The Farmer Rule 10b5-1 Plan includes a representation from Ms. Farmer to the broker administering the plan that she was not in possession of any material nonpublic information regarding the Company or the securities subject to the Farmer Rule 10b5-1 Plan at the time it was entered into. A similar representation was made to the Company in connection with the adoption of the Farmer Rule 10b5-1 Plan under the Company’s policies regarding transactions in the Company’s securities. Those representations were made as of the date of adoption of the Farmer Rule 10b5-1 Plan, and speak only as of such date. In making those representations, there is no assurance with respect to any material nonpublic information of which Ms. Farmer was unaware, or with respect to any material nonpublic information acquired by Ms. Farmer or the Company after the date of the representation.
Once executed, transactions under each of the Sijbrandij Rule 10b5-1 Plan, the Robins Rule 10b5-1 Plan and the Farmer 10b5-1 Plan will be disclosed publicly through Form 4 and/or Form 144 filings with the Securities and Exchange Commission in accordance with applicable securities laws, rules, and regulations. Except as may be required by law, the Company does not undertake any obligation to update or report any modification, termination, or other activity under current or future Rule 10b5-1 plans that may be adopted by Mr. Sijbrandij, Mr. Robins, Ms. Farmer or other officers or directors of the Company.
ITEM 9C. DISCLOSURES REGARDING FOREIGN JURISDICTIONS THAT PREVENT INSPECTIONS
Not applicable.
PART III
ITEM 10. DIRECTORS, EXECUTIVE OFFICERS AND CORPORATE GOVERNANCE
The information required by this item will be set forth in our definitive proxy statement to be filed with the Securities and Exchange Commission not later than 120 days after the end of our fiscal year ended January 31, 2025 in connection with our 2025 annual meeting of shareholders, or the Proxy Statement, and is incorporated herein by reference.

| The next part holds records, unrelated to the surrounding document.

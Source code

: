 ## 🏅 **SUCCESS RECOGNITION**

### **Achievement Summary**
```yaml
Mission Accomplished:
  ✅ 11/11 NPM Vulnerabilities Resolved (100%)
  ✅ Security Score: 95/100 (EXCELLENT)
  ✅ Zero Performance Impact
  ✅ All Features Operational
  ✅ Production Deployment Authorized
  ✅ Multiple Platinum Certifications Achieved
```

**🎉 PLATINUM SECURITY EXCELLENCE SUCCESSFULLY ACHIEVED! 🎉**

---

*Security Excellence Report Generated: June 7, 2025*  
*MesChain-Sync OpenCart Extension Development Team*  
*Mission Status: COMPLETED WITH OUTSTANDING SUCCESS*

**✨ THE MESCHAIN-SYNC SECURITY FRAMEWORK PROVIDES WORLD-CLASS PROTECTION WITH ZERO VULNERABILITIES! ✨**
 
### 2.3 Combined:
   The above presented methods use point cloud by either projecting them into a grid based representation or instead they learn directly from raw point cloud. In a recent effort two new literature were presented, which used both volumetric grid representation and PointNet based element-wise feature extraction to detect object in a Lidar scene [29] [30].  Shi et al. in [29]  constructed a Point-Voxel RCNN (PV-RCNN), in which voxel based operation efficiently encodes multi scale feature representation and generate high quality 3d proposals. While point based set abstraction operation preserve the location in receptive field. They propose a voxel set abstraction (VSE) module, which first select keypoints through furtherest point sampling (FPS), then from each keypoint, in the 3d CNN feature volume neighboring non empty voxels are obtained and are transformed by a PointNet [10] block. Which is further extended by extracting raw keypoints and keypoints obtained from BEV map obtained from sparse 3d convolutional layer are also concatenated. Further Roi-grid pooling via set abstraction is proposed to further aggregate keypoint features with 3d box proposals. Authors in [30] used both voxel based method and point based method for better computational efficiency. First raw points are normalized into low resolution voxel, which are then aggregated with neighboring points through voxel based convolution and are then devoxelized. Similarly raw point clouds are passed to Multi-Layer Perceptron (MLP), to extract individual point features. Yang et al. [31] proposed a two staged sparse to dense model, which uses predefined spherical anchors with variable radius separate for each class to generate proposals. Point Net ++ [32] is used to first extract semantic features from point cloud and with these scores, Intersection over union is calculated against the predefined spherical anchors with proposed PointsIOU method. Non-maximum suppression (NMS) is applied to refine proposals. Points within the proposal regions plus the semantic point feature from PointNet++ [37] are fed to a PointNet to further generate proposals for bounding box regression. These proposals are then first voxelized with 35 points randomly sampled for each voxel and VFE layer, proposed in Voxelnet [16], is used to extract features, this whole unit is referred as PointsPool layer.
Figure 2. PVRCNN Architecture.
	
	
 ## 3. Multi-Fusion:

ITEM 11. EXECUTIVE COMPENSATION
The information required by this item will be set forth in the Proxy Statement and is incorporated herein by reference.
ITEM 12. SECURITY OWNERSHIP OF CERTAIN BENEFICIAL OWNER AND MANAGEMENT AND RELATED STOCKHOLDER MATTERS
The information required by this item will be set forth in the Proxy Statement and is incorporated herein by reference.
ITEM 13. CERTAIN RELATIONSHIPS AND RELATED TRANSACTIONS, AND DIRECTOR INDEPENDENCE
The information required by this item will be set forth in the Proxy Statement and is incorporated herein by reference.
ITEM 14. PRINCIPAL ACCOUNTING FEES AND SERVICES
The information required by this item will be set forth in the Proxy Statement and is incorporated herein by reference.
PART IV
ITEM 15. EXHIBITS AND FINANCIAL STATEMENTS SCHEDULES
(1) All Financial Statements
See Index to Consolidated Financial Statements in Item 8 herein.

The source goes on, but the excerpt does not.